1859_March-April-2015_Aubrie-Legault_1

1859_March-April-2015_Aubrie-Legault_1

photo by Aubrie LeGault

What motivated you to get into horse racing?

I think what motivated me to get into horse racing as an actual participant rather than as just a fan was a desire to make a living riding horses. I had been riding since I was 5, but I didn’t really have the ability or even desire to be a top show jumping rider or a professional horse trainer in the hunterjumper world. I realized that my personality and physical size were much better suited to racing.

How old were you when you started racing?

I first came to the track at age 20 in 2001. I rode my first race when I was 23.

Your family doesn’t fit the typical profile. Tell us how they played a role in your early riding years.

Though my parents were not horse people, they were open to whatever I might be interested in. I don’t know why I was horse obsessed at 5 years old … I doubt they did either. They decided to get me riding lessons, and my mother actually took lessons with me. Wednesday was her day off, so that was always our day to be together. We ended up riding together in the same lesson every Wednesday until I graduated high school. Both of my parents have always been very supportive of all of my horse endeavors (and they spent a huge amount of money on my horses and shows and all that … so thanks Mom and Dad). They are both very passionate about their careers, and I think they wanted me to do something that I was passionate about also.

Tell us about the first time you won at Portland Meadows?

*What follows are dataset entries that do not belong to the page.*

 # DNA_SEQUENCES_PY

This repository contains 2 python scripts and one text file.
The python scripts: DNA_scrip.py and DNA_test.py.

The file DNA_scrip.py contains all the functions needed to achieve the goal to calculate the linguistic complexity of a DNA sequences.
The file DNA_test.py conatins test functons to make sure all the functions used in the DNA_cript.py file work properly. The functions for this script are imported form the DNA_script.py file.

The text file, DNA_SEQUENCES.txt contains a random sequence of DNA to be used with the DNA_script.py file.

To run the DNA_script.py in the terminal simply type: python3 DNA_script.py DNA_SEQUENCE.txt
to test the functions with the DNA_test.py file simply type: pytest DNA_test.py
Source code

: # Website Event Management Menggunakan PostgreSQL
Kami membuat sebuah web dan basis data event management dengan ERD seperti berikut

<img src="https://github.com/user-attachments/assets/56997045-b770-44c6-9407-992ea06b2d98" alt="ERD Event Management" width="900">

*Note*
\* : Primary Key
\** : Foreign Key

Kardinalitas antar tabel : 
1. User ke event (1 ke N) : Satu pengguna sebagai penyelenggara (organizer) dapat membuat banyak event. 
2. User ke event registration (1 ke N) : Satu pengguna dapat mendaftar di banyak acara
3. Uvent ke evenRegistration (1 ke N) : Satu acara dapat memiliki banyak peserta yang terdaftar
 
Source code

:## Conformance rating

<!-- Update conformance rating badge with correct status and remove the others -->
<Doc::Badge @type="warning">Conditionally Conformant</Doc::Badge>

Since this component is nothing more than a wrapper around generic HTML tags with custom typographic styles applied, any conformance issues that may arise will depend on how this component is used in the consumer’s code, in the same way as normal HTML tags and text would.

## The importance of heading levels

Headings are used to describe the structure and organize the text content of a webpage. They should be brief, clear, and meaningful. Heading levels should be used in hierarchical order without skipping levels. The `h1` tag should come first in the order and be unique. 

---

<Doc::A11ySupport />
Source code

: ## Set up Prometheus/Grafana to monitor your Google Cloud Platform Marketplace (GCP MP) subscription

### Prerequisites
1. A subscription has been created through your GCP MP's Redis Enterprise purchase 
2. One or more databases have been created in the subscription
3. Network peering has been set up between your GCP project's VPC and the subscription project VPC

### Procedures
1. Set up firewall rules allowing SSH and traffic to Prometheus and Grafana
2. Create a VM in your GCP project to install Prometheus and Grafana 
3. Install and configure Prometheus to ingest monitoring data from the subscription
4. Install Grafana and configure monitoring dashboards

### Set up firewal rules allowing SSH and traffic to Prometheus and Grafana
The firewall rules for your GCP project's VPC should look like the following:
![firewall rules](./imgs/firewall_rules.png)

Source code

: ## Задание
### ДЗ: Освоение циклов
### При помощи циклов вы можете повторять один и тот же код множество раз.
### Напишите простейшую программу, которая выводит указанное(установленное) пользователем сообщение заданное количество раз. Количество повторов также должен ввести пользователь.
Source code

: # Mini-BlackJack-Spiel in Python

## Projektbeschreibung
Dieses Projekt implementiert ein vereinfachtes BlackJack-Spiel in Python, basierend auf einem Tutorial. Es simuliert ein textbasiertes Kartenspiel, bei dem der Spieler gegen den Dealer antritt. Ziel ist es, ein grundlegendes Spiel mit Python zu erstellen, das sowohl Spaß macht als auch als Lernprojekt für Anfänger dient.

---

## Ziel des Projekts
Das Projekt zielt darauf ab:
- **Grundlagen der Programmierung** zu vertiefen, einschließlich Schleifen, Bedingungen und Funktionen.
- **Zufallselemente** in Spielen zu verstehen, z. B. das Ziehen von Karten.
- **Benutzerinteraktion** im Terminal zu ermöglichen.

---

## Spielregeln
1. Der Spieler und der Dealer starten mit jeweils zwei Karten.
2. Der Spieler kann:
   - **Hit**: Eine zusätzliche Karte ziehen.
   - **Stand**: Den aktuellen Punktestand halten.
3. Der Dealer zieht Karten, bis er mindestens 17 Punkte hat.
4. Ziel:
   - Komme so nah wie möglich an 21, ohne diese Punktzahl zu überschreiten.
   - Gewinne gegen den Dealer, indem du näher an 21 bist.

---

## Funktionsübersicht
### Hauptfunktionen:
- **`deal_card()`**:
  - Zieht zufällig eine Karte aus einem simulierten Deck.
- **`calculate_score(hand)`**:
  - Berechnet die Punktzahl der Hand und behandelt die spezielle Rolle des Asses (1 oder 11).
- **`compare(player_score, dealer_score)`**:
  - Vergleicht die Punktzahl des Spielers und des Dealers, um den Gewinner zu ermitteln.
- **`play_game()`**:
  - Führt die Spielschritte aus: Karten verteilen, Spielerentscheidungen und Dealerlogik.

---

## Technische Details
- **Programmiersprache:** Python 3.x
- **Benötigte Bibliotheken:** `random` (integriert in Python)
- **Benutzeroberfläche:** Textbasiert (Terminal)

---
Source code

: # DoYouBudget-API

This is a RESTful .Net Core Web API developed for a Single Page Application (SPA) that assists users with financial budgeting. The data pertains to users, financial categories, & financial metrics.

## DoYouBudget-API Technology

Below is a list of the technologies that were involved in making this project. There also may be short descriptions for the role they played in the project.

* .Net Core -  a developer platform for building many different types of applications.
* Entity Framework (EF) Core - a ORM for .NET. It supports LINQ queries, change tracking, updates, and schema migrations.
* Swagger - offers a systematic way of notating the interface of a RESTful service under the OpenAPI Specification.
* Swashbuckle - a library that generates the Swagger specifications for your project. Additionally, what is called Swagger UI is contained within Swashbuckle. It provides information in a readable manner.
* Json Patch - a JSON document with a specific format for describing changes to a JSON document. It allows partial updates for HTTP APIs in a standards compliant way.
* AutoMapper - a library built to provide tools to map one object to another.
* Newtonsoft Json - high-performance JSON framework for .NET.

The first race I won at Portland was with a horse called Hold the Gold. I arrived in Portland having won only one race, and I went there on the recommendation of Dennis Ward, my trainer at the time. Dennis had set me up with an agent, and this particular agent was a very good one. Good agents are like good used car salesmen, and as a jockey, it’s not a bad thing to have an agent with a few dirty tricks up his sleeve. My win on Hold the Gold was the product of one such dirty trick. The trainer of the horse, Len Kazmerski, had wanted my agent’s other jockey to ride the horse. At the draw, however, my agent switched riders on Kazmerski’s horse and put me on instead (without telling him, of course). When the entries came out, Kazmerski was understandably furious, but my agent was certain that this particular filly would win, and he wanted me to get my first win at Portland right away so that I could start building my business and show everyone that I could ride. Luckily, the horse did in fact win, and I ended up riding a bunch of other horses for that same trainer after that. As a side note, I did not actually know about any of this until quite a bit later after I had won on multiple horses for that trainer.